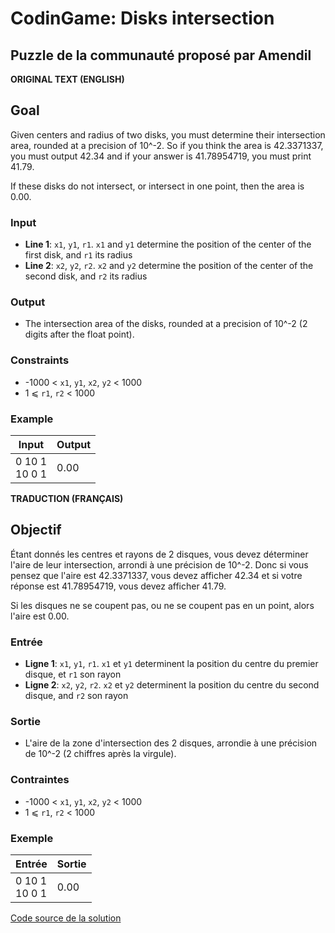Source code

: # CodinGame: Disks intersection

## Puzzle de la communauté proposé par Amendil

**ORIGINAL TEXT (ENGLISH)**

## Goal

Given centers and radius of two disks, you must determine their intersection area, rounded at a precision of 10^-2.
So if you think the area is 42.3371337, you must output 42.34 and if your answer is 41.78954719, you must print 41.79.

If these disks do not intersect, or intersect in one point, then the area is 0.00.

### Input
- **Line 1**: `x1`, `y1`, `r1`. `x1` and `y1` determine the position of the center of the first disk, and `r1` its radius
- **Line 2**: `x2`, `y2`, `r2`. `x2` and `y2` determine the position of the center of the second disk, and `r2` its radius

### Output
- The intersection area of the disks, rounded at a precision of 10^-2 (2 digits after the float point).

### Constraints
- -1000 < `x1`, `y1`, `x2`, `y2` < 1000
- 1 ⩽ `r1`, `r2` < 1000

### Example

Input | Output
------------ | -------------
0 10 1<br>10 0 1 | 0.00

**TRADUCTION (FRANÇAIS)**

## Objectif

Étant donnés les centres et rayons de 2 disques, vous devez déterminer l'aire de leur intersection, arrondi à une précision de 10^-2.
Donc si vous pensez que l'aire est 42.3371337, vous devez afficher 42.34 et si votre réponse est 41.78954719, vous devez afficher 41.79.

Si les disques ne se coupent pas, ou ne se coupent pas en un point, alors l'aire est 0.00.

### Entrée
- **Ligne 1**: `x1`, `y1`, `r1`. `x1` et `y1` determinent la position du centre du premier disque, et `r1` son rayon
- **Ligne 2**: `x2`, `y2`, `r2`. `x2` et `y2` determinent la position du centre du second disque, and `r2` son rayon

### Sortie
- L'aire de la zone d'intersection des 2 disques, arrondie à une précision de 10^-2 (2 chiffres après la virgule).

### Contraintes
- -1000 < `x1`, `y1`, `x2`, `y2` < 1000
- 1 ⩽ `r1`, `r2` < 1000

### Exemple

Entrée | Sortie
------------ | -------------
0 10 1<br>10 0 1 | 0.00

[Code source de la solution](https://github.com/Kous92/CodinGame-Swift-FR-/tree/main/Puzzles%20classiques/Difficile/Disks%20Intersection/disksIntersection.swift)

•••

**Task details**.
Could the entries above be printed again exactly, apart from the pictures?

**Exercise result**.
Source code

: # CodinGame: Disks intersection

## Puzzle de la communauté proposé par Amendil

**ORIGINAL TEXT (ENGLISH)**

## Goal

Given centers and radius of two disks, you must determine their intersection area, rounded at a precision of 10^-2.
So if you think the area is 42.3371337, you must output 42.34 and if your answer is 41.78954719, you must print 41.79.

If these disks do not intersect, or intersect in one point, then the area is 0.00.

### Input
- **Line 1**: `x1`, `y1`, `r1`. `x1` and `y1` determine the position of the center of the first disk, and `r1` its radius
- **Line 2**: `x2`, `y2`, `r2`. `x2` and `y2` determine the position of the center of the second disk, and `r2` its radius

### Output
- The intersection area of the disks, rounded at a precision of 10^-2 (2 digits after the float point).

### Constraints
- -1000 < `x1`, `y1`, `x2`, `y2` < 1000
- 1 ⩽ `r1`, `r2` < 1000

### Example

Input | Output
------------ | -------------
0 10 1<br>10 0 1 | 0.00

**TRADUCTION (FRANÇAIS)**

## Objectif

Étant donnés les centres et rayons de 2 disques, vous devez déterminer l'aire de leur intersection, arrondi à une précision de 10^-2.
Donc si vous pensez que l'aire est 42.3371337, vous devez afficher 42.34 et si votre réponse est 41.78954719, vous devez afficher 41.79.

Si les disques ne se coupent pas, ou ne se coupent pas en un point, alors l'aire est 0.00.

### Entrée
- **Ligne 1**: `x1`, `y1`, `r1`. `x1` et `y1` determinent la position du centre du premier disque, et `r1` son rayon
- **Ligne 2**: `x2`, `y2`, `r2`. `x2` et `y2` determinent la position du centre du second disque, and `r2` son rayon

### Sortie
- L'aire de la zone d'intersection des 2 disques, arrondie à une précision de 10^-2 (2 chiffres après la virgule).

### Contraintes
- -1000 < `x1`, `y1`, `x2`, `y2` < 1000
- 1 ⩽ `r1`, `r2` < 1000

### Exemple

Entrée | Sortie
------------ | -------------
0 10 1<br>10 0 1 | 0.00

[Code source de la solution](https://github.com/Kous92/CodinGame-Swift-FR-/tree/main/Puzzles%20classiques/Difficile/Disks%20Intersection/disksIntersection.swift)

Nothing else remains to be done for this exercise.